WHAT TO WORK ON: Filter by the string "refraction": return the lines of the material that contain it.

RECORDS SUPPLIED:
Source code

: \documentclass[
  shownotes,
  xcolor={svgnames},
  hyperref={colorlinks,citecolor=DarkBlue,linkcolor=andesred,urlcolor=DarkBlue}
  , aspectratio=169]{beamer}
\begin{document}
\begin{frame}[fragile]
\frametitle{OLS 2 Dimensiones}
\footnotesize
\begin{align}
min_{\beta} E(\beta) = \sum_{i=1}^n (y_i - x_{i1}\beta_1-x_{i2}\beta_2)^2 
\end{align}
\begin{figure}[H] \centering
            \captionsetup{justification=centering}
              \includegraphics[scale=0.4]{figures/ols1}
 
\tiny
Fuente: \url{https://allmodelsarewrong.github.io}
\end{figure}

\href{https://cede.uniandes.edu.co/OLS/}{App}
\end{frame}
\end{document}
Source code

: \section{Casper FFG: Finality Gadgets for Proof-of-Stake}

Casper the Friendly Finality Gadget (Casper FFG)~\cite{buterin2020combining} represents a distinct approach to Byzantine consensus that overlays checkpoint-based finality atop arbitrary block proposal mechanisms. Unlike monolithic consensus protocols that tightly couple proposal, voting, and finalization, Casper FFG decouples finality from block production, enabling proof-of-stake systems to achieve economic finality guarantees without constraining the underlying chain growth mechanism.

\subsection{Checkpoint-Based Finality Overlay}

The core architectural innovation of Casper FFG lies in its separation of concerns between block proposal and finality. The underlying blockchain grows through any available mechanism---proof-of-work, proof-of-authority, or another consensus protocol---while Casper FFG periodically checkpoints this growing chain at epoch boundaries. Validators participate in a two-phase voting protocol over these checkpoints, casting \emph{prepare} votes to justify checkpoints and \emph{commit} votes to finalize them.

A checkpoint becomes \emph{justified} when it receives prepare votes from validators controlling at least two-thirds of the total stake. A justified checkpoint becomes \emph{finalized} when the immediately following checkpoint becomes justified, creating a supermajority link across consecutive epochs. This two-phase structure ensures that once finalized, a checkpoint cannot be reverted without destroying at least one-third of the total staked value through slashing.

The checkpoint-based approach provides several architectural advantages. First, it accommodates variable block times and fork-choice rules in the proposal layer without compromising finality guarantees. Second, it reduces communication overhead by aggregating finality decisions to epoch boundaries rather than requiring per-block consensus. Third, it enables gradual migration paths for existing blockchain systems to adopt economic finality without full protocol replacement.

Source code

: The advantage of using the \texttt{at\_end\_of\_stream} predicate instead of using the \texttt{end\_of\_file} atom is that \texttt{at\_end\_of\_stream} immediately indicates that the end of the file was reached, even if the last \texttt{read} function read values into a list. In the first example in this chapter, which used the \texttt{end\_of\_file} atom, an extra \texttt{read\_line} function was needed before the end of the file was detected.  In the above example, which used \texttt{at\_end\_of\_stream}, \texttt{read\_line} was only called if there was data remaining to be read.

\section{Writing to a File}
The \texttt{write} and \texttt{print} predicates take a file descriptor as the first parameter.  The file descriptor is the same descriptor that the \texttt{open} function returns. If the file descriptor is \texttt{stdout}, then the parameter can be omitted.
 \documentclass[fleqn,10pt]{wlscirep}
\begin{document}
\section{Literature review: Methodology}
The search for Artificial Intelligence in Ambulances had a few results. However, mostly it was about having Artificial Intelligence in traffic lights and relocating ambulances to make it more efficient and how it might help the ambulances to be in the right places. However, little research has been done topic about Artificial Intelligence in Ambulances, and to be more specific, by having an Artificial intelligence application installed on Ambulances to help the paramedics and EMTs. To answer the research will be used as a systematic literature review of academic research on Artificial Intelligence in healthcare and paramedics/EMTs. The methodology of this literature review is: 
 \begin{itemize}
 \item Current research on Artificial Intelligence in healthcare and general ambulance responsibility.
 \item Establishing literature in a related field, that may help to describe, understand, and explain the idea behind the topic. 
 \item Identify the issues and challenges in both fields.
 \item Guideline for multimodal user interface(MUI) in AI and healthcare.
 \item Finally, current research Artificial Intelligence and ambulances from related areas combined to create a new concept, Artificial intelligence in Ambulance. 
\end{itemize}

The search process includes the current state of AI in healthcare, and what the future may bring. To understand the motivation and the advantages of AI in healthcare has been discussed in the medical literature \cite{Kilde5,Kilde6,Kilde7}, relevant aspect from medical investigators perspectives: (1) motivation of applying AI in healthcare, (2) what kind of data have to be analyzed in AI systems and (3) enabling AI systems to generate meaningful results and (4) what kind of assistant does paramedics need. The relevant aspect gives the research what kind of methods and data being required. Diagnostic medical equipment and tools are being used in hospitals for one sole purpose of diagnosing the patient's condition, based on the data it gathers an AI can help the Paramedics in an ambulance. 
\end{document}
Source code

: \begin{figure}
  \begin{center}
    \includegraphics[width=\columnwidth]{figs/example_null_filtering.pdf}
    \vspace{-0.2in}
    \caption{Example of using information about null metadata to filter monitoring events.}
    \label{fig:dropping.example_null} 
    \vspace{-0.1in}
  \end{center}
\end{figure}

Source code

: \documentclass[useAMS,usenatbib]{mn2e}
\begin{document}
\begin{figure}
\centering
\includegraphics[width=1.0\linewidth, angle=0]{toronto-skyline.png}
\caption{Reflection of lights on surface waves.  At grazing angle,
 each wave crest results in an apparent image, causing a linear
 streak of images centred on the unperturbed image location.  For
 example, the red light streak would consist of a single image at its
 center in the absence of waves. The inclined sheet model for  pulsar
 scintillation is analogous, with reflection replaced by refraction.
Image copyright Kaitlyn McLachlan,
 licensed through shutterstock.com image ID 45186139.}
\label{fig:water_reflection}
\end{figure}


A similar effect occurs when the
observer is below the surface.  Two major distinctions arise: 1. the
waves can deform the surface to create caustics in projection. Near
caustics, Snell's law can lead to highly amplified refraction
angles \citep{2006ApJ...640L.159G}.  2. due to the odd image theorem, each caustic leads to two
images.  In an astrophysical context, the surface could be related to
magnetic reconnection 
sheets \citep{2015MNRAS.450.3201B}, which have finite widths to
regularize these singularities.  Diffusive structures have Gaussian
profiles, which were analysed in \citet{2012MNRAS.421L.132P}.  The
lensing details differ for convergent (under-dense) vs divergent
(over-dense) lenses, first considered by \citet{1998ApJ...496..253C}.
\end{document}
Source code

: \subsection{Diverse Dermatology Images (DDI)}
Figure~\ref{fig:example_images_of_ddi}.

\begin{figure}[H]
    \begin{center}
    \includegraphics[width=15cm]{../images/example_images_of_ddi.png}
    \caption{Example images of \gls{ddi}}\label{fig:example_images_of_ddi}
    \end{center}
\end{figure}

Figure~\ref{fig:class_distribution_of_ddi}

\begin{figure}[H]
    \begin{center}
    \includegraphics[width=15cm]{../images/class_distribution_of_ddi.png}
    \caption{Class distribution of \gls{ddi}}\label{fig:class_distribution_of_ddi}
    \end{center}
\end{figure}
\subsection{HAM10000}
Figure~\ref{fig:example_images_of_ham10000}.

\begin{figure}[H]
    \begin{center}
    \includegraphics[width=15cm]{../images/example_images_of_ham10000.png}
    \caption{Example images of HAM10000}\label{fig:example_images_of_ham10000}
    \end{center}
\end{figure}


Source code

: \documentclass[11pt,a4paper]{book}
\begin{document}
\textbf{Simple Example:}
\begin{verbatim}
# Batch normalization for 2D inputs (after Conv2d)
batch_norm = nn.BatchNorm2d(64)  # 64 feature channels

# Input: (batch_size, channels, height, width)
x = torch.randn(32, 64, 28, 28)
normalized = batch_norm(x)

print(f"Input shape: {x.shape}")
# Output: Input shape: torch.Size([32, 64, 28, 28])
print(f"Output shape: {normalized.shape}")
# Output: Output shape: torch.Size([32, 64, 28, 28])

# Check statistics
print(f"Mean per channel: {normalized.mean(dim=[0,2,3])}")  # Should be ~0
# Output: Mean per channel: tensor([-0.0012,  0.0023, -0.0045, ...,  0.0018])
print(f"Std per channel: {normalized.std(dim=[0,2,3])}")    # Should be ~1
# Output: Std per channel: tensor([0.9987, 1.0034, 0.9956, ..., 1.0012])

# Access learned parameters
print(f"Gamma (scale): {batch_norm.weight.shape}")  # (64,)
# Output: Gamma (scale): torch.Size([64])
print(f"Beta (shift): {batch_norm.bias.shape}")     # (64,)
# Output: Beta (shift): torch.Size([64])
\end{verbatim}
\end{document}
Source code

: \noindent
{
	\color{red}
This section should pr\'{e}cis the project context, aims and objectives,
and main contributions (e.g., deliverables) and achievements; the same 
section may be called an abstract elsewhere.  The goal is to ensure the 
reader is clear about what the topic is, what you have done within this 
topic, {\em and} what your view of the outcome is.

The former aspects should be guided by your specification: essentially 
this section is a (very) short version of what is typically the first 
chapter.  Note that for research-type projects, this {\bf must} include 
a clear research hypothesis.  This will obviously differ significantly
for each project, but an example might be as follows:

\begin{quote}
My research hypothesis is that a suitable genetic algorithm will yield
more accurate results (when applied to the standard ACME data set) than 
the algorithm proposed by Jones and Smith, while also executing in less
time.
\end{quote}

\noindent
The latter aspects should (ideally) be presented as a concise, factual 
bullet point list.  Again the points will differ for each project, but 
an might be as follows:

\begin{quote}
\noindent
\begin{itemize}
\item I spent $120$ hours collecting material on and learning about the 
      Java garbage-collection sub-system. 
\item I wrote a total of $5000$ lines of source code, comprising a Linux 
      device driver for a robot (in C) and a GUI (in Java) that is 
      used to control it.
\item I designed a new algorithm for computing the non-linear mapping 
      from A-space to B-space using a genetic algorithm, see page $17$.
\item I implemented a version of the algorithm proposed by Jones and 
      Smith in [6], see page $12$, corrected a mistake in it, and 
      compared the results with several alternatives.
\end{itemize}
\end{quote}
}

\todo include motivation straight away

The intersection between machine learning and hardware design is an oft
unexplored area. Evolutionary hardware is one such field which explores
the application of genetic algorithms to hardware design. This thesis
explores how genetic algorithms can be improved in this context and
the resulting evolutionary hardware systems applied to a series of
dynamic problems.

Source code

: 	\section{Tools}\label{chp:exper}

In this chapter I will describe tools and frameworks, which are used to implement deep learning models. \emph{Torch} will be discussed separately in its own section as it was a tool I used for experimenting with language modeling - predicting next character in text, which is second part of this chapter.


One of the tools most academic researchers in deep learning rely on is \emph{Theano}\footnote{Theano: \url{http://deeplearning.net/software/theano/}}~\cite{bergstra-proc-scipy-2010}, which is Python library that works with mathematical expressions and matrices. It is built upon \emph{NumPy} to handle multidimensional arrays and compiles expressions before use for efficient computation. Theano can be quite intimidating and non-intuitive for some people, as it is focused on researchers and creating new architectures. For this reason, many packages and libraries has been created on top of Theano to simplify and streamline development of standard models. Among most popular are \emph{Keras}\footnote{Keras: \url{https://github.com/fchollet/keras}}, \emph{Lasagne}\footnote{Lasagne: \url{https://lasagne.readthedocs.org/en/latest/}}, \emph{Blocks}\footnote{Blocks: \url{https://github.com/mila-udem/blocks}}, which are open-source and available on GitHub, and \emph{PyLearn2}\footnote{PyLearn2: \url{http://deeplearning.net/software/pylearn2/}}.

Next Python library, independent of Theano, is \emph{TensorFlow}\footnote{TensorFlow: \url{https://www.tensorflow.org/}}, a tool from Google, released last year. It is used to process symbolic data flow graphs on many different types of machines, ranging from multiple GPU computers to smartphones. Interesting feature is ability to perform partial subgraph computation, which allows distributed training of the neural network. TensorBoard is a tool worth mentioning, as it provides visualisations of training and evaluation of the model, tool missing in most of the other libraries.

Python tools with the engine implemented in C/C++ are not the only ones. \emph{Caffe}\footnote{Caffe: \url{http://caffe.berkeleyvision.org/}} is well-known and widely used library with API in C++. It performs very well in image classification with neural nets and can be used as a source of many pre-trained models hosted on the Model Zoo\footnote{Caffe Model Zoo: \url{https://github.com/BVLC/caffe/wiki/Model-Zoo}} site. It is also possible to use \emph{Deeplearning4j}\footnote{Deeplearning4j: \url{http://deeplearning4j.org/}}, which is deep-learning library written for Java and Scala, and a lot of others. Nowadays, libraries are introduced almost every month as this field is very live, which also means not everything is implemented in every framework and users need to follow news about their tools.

RESPONSE BELOW:
 scintillation is analogous, with reflection replaced by refraction.
caustics, Snell's law can lead to highly amplified refraction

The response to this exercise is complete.